Fetching 118 files: 100%|██████████| 118/118 [18:53<00:00,  9.61s/it]  


In [51]:
hugging_face_data_cache_path

'C:\\Users\\rohan\\.cache\\huggingface\\hub\\datasets--leggedrobotics--grand_tour_dataset\\snapshots\\8b9e7951a70081e04edfaf9434f809c7d53d2964'

In [52]:
from pathlib import Path

# Define the destination directory
dataset_folder = Path("~/grand_tour_dataset/missions").expanduser()
dataset_folder.mkdir(parents=True, exist_ok=True)

# Print for confirmation
print(f"Data will be extracted to: {dataset_folder}")

Data will be extracted to: C:\Users\rohan\grand_tour_dataset\missions


In [53]:
from pathlib import Path
import fnmatch
import tarfile
import shutil

def move_dataset(cache, dataset_folder, allow_patterns=("*",)):
    """
    Copy/extract a HF snapshot into dataset_folder:
      - Matches files using allow_patterns on RELATIVE POSIX paths (works on Windows)
      - Resolves Windows `.symlink` stubs to real blob targets
      - Extracts real `.tar` archives into the parent of their destination path
      - Copies other files (e.g., .zgroup, .zattrs), dropping the `.symlink` suffix
    """
    cache = Path(cache)
    dataset_folder = Path(dataset_folder)
    dataset_folder.mkdir(parents=True, exist_ok=True)

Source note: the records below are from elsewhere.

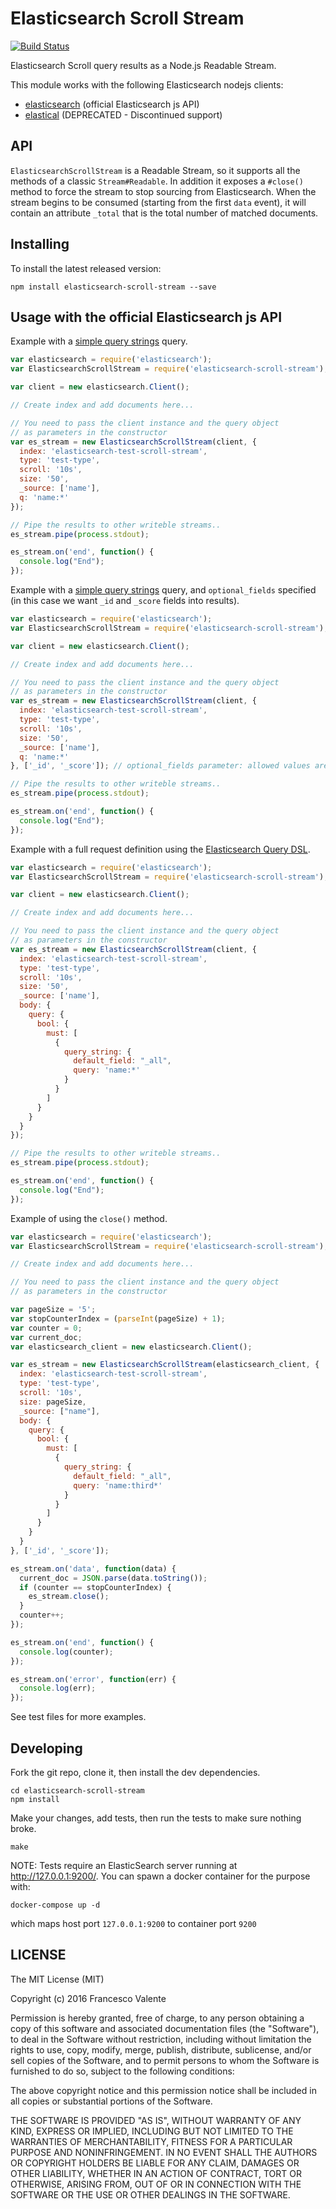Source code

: 
# Elasticsearch Scroll Stream

[![Build Status](https://travis-ci.org/alcacoop/elasticsearch-scroll-stream.svg?branch=master)](https://travis-ci.org/alcacoop/elasticsearch-scroll-stream)

Elasticsearch Scroll query results as a Node.js Readable Stream.

This module works with the following Elasticsearch nodejs clients:

 - [elasticsearch](https://www.npmjs.org/package/elasticsearch) (official Elasticsearch js API)
 - [elastical](https://www.npmjs.org/package/elastical) (DEPRECATED - Discontinued support)


## API

`ElasticsearchScrollStream` is a Readable Stream, so it supports all the methods of a classic `Stream#Readable`.
In addition it exposes a `#close()` method to force the stream to stop sourcing from Elasticsearch.
When the stream begins to be consumed (starting from the first `data` event), it will contain an attribute `_total`
that is the total number of matched documents.

## Installing

To install the latest released version:

    npm install elasticsearch-scroll-stream --save


## Usage with the official Elasticsearch js API

Example with a [simple query strings](http://www.elasticsearch.org/guide/en/elasticsearch/reference/current/search-uri-request.html) query.

```js
var elasticsearch = require('elasticsearch');
var ElasticsearchScrollStream = require('elasticsearch-scroll-stream');

var client = new elasticsearch.Client();

// Create index and add documents here...

// You need to pass the client instance and the query object
// as parameters in the constructor
var es_stream = new ElasticsearchScrollStream(client, {
  index: 'elasticsearch-test-scroll-stream',
  type: 'test-type',
  scroll: '10s',
  size: '50',
  _source: ['name'],
  q: 'name:*'
});

// Pipe the results to other writeble streams..
es_stream.pipe(process.stdout);

es_stream.on('end', function() {
  console.log("End");
});

```


Example with a [simple query strings](http://www.elasticsearch.org/guide/en/elasticsearch/reference/current/search-uri-request.html) query,
and `optional_fields` specified (in this case we want `_id` and `_score` fields into results).

```js
var elasticsearch = require('elasticsearch');
var ElasticsearchScrollStream = require('elasticsearch-scroll-stream');

var client = new elasticsearch.Client();

// Create index and add documents here...

// You need to pass the client instance and the query object
// as parameters in the constructor
var es_stream = new ElasticsearchScrollStream(client, {
  index: 'elasticsearch-test-scroll-stream',
  type: 'test-type',
  scroll: '10s',
  size: '50',
  _source: ['name'],
  q: 'name:*'
}, ['_id', '_score']); // optional_fields parameter: allowed values are those supported by elasticsearch

// Pipe the results to other writeble streams..
es_stream.pipe(process.stdout);

es_stream.on('end', function() {
  console.log("End");
});

```

Example with a full request definition using the [Elasticsearch Query DSL](http://www.elasticsearch.org/guide/en/elasticsearch/reference/current/query-dsl.html).

```js
var elasticsearch = require('elasticsearch');
var ElasticsearchScrollStream = require('elasticsearch-scroll-stream');

var client = new elasticsearch.Client();

// Create index and add documents here...

// You need to pass the client instance and the query object
// as parameters in the constructor
var es_stream = new ElasticsearchScrollStream(client, {
  index: 'elasticsearch-test-scroll-stream',
  type: 'test-type',
  scroll: '10s',
  size: '50',
  _source: ['name'],
  body: {
    query: {
      bool: {
        must: [
          {
            query_string: {
              default_field: "_all",
              query: 'name:*'
            }
          }
        ]
      }
    }
  }
});

// Pipe the results to other writeble streams..
es_stream.pipe(process.stdout);

es_stream.on('end', function() {
  console.log("End");
});

```

Example of using the `close()` method.

```js
var elasticsearch = require('elasticsearch');
var ElasticsearchScrollStream = require('elasticsearch-scroll-stream');

// Create index and add documents here...

// You need to pass the client instance and the query object
// as parameters in the constructor

var pageSize = '5';
var stopCounterIndex = (parseInt(pageSize) + 1);
var counter = 0;
var current_doc;
var elasticsearch_client = new elasticsearch.Client();

var es_stream = new ElasticsearchScrollStream(elasticsearch_client, {
  index: 'elasticsearch-test-scroll-stream',
  type: 'test-type',
  scroll: '10s',
  size: pageSize,
  _source: ["name"],
  body: {
    query: {
      bool: {
        must: [
          {
            query_string: {
              default_field: "_all",
              query: 'name:third*'
            }
          }
        ]
      }
    }
  }
}, ['_id', '_score']);

es_stream.on('data', function(data) {
  current_doc = JSON.parse(data.toString());
  if (counter == stopCounterIndex) {
    es_stream.close();
  }
  counter++;
});

es_stream.on('end', function() {
  console.log(counter);
});

es_stream.on('error', function(err) {
  console.log(err);
});

```
See test files for more examples.


Developing
----------

Fork the git repo, clone it, then install the dev dependencies.

    cd elasticsearch-scroll-stream
    npm install

Make your changes, add tests, then run the tests to make sure nothing broke.

    make

NOTE: Tests require an ElasticSearch server running at http://127.0.0.1:9200/.
You can spawn a docker container for the purpose with:

    docker-compose up -d

which maps host port `127.0.0.1:9200` to container port `9200`


LICENSE
--------

The MIT License (MIT)

Copyright (c) 2016 Francesco Valente

Permission is hereby granted, free of charge, to any person obtaining a copy
of this software and associated documentation files (the "Software"), to deal
in the Software without restriction, including without limitation the rights
to use, copy, modify, merge, publish, distribute, sublicense, and/or sell
copies of the Software, and to permit persons to whom the Software is
furnished to do so, subject to the following conditions:

The above copyright notice and this permission notice shall be included in
all copies or substantial portions of the Software.

THE SOFTWARE IS PROVIDED "AS IS", WITHOUT WARRANTY OF ANY KIND, EXPRESS OR
IMPLIED, INCLUDING BUT NOT LIMITED TO THE WARRANTIES OF MERCHANTABILITY,
FITNESS FOR A PARTICULAR PURPOSE AND NONINFRINGEMENT. IN NO EVENT SHALL THE
AUTHORS OR COPYRIGHT HOLDERS BE LIABLE FOR ANY CLAIM, DAMAGES OR OTHER
LIABILITY, WHETHER IN AN ACTION OF CONTRACT, TORT OR OTHERWISE, ARISING FROM,
OUT OF OR IN CONNECTION WITH THE SOFTWARE OR THE USE OR OTHER DEALINGS IN
THE SOFTWARE.

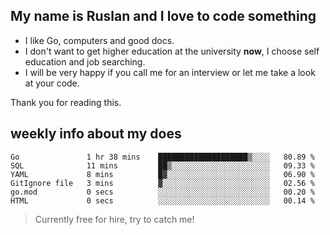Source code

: ## My name is Ruslan and I love to code something

- I like Go, computers and good docs.
- I don't want to get higher education at the university **now**, I choose self education and job searching.
- I will be very happy if you call me for an interview or let me take a look at your code.

Thank you for reading this.

## weekly info about my does
<!--START_SECTION:waka-->

```text
Go               1 hr 38 mins    ████████████████████▒░░░░   80.89 %
SQL              11 mins         ██▒░░░░░░░░░░░░░░░░░░░░░░   09.33 %
YAML             8 mins          █▓░░░░░░░░░░░░░░░░░░░░░░░   06.90 %
GitIgnore file   3 mins          ▓░░░░░░░░░░░░░░░░░░░░░░░░   02.56 %
go.mod           0 secs          ░░░░░░░░░░░░░░░░░░░░░░░░░   00.20 %
HTML             0 secs          ░░░░░░░░░░░░░░░░░░░░░░░░░   00.14 %
```

<!--END_SECTION:waka-->

> Currently free for hire, try to catch me!
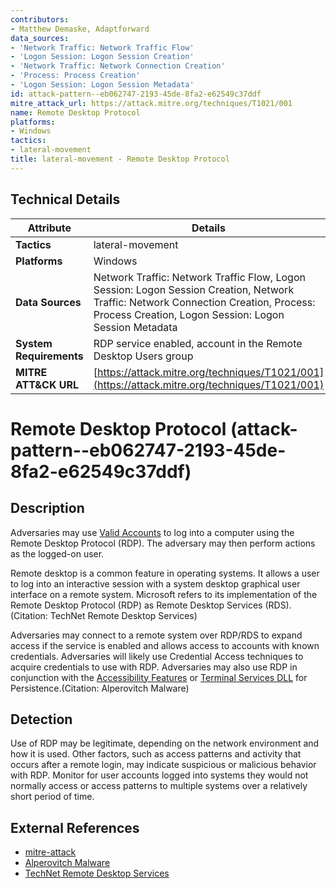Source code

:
 ```yaml
---
contributors:
- Matthew Demaske, Adaptforward
data_sources:
- 'Network Traffic: Network Traffic Flow'
- 'Logon Session: Logon Session Creation'
- 'Network Traffic: Network Connection Creation'
- 'Process: Process Creation'
- 'Logon Session: Logon Session Metadata'
id: attack-pattern--eb062747-2193-45de-8fa2-e62549c37ddf
mitre_attack_url: https://attack.mitre.org/techniques/T1021/001
name: Remote Desktop Protocol
platforms:
- Windows
tactics:
- lateral-movement
title: lateral-movement - Remote Desktop Protocol
---
```


## Technical Details

| Attribute | Details |
|-----------|----------|
| **Tactics** | lateral-movement |
| **Platforms** | Windows |
| **Data Sources** | Network Traffic: Network Traffic Flow, Logon Session: Logon Session Creation, Network Traffic: Network Connection Creation, Process: Process Creation, Logon Session: Logon Session Metadata |
| **System Requirements** | RDP service enabled, account in the Remote Desktop Users group |
| **MITRE ATT&CK URL** | [https://attack.mitre.org/techniques/T1021/001](https://attack.mitre.org/techniques/T1021/001) |

# Remote Desktop Protocol (attack-pattern--eb062747-2193-45de-8fa2-e62549c37ddf)

## Description
Adversaries may use [Valid Accounts](https://attack.mitre.org/techniques/T1078) to log into a computer using the Remote Desktop Protocol (RDP). The adversary may then perform actions as the logged-on user.

Remote desktop is a common feature in operating systems. It allows a user to log into an interactive session with a system desktop graphical user interface on a remote system. Microsoft refers to its implementation of the Remote Desktop Protocol (RDP) as Remote Desktop Services (RDS).(Citation: TechNet Remote Desktop Services) 

Adversaries may connect to a remote system over RDP/RDS to expand access if the service is enabled and allows access to accounts with known credentials. Adversaries will likely use Credential Access techniques to acquire credentials to use with RDP. Adversaries may also use RDP in conjunction with the [Accessibility Features](https://attack.mitre.org/techniques/T1546/008) or [Terminal Services DLL](https://attack.mitre.org/techniques/T1505/005) for Persistence.(Citation: Alperovitch Malware)

## Detection
Use of RDP may be legitimate, depending on the network environment and how it is used. Other factors, such as access patterns and activity that occurs after a remote login, may indicate suspicious or malicious behavior with RDP. Monitor for user accounts logged into systems they would not normally access or access patterns to multiple systems over a relatively short period of time.

## External References
- [mitre-attack](https://attack.mitre.org/techniques/T1021/001)
- [Alperovitch Malware](http://blog.crowdstrike.com/adversary-tricks-crowdstrike-treats/)
- [TechNet Remote Desktop Services](https://technet.microsoft.com/en-us/windowsserver/ee236407.aspx)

    def allowed(rel_posix: str) -> bool:
        return any(fnmatch.fnmatch(rel_posix, pat) for pat in allow_patterns)

    def resolve_hf_symlink(p: Path) -> Path:
        """
        On Windows, HF writes tiny text files with `.symlink` extension.
        The file content is the absolute path to the real blob/file.
        """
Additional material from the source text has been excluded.